Fukuyama Laboratory - Low Temperature Physics

福島第一原発での燃料棒の“冷却”について(用語解説)

東京大学大学院理学系研究科教授
東京大学低温センター長
福山 寛

3月11日に東北地方と関東地方北東部を襲った巨大地震と大津波によって、あまりにも多くの方々の尊い命が奪われました。ご家族、関係者の方々へ心底よりお悔やみ申し上げるとともに、行方不明の方々の一刻も早い救助をお祈りします。また、不自由な避難生活を送られている方々の心身のご健康が保たれるよう念じております。

(注1)エンタルピー
熱力学状態量の一つで、物質が他系とやり取りした熱量や仕事量を表すときに用いる。例えば、一定圧力下では、液体が高温の物質と触れて蒸発し、より高い温度の蒸気になるときに、その物質から奪う熱の総量と等しい。このとき、エンタルピーは蒸発時に奪う「潜熱」と昇温時に奪う「顕熱」の和となる。潜熱と沸点はほぼ比例関係にあるが、これは、高密度の液体状態から原子・分子が互いの引力を振り切って気体として蒸発する時に必要な熱エネルギーが潜熱に相当するからである。一方、顕熱は液体の種類にはあまり依らず、それが単原子(He:ヘリウムなど)からできているのか、2原子分子(N2:窒素など)か3原子分子(H2O:水など)か、といった構成粒子の内部構造で決まる。一般に、内部構造が複雑になるほど顕熱は数倍程度大きくなる。
(注2)絶対温度
セ氏温度と目盛りの間隔は同じなので1Kの温度差は1°Cの温度差と等しいが、目盛りの原点(ゼロ点)の温度が異なる。セ氏温度では水の凝固点を原点(0°C)としているのに対し、絶対温度では世の中にこれ以上低い温度はないという「絶対零度」が原点(0K)である。
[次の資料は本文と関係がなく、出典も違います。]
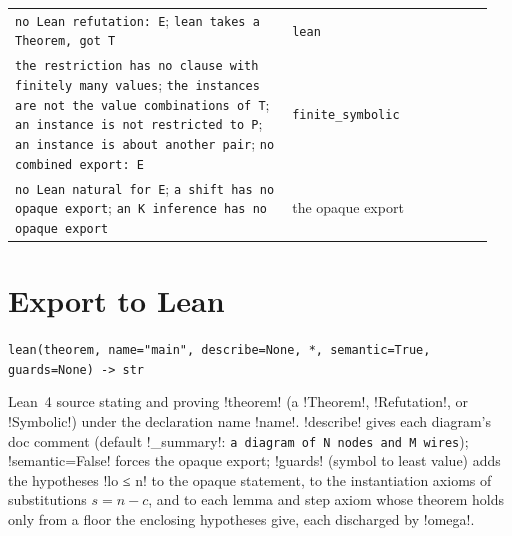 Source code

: \begin{small}
\begin{longtable}{@{}>{\raggedright\arraybackslash}p{0.55\linewidth}>{\raggedright\arraybackslash}p{0.4\linewidth}@{}}
\texttt{no Lean refutation: E}; \texttt{lean takes a Theorem, got T} & \texttt{lean} \\
\texttt{the restriction has no clause with finitely many values}; \texttt{the instances are not the value combinations of T}; \texttt{an instance is not restricted to P}; \texttt{an instance is about another pair}; \texttt{no combined export: E} & \texttt{finite\_symbolic} \\
\texttt{no Lean natural for E}; \texttt{a shift has no opaque export}; \texttt{an K inference has no opaque export} & the opaque export \\
\end{longtable}
\end{small}

\section{Export to Lean}\label{sec:kernel-lean}

\begin{signature}
\texttt{lean(\allowbreak{}theorem,\allowbreak{} name="main",\allowbreak{} describe=None,\allowbreak{} *,\allowbreak{} semantic=True,\allowbreak{} guards=None) -> str}

Lean~4 source stating and proving \code!theorem! (a \py!Theorem!, \py!Refutation!, or \py!Symbolic!) under the declaration name \code!name!. \code!describe! gives each diagram's doc comment (default \py!_summary!: \texttt{a diagram of N nodes and M wires}); \code!semantic=False! forces the opaque export; \code!guards! (symbol to least value) adds the hypotheses \code!lo ≤ n! to the opaque statement, to the instantiation axioms of substitutions $s=n-c$, and to each lemma and step axiom whose theorem holds only from a floor the enclosing hypotheses give, each discharged by \lean!omega!.
\end{signature}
絶対零度をセ氏温度で表すと、-273.15°Cとなる。物理現象を扱う際、温度は絶対温度目盛で表す。
(注3)極低温の保持
低温液体の潜熱は非常に小さいので、これを使って実現する極低温環境の実験を長時間続けるには、室温の世界からの熱流入量を非常に小さくする工夫が不可欠である。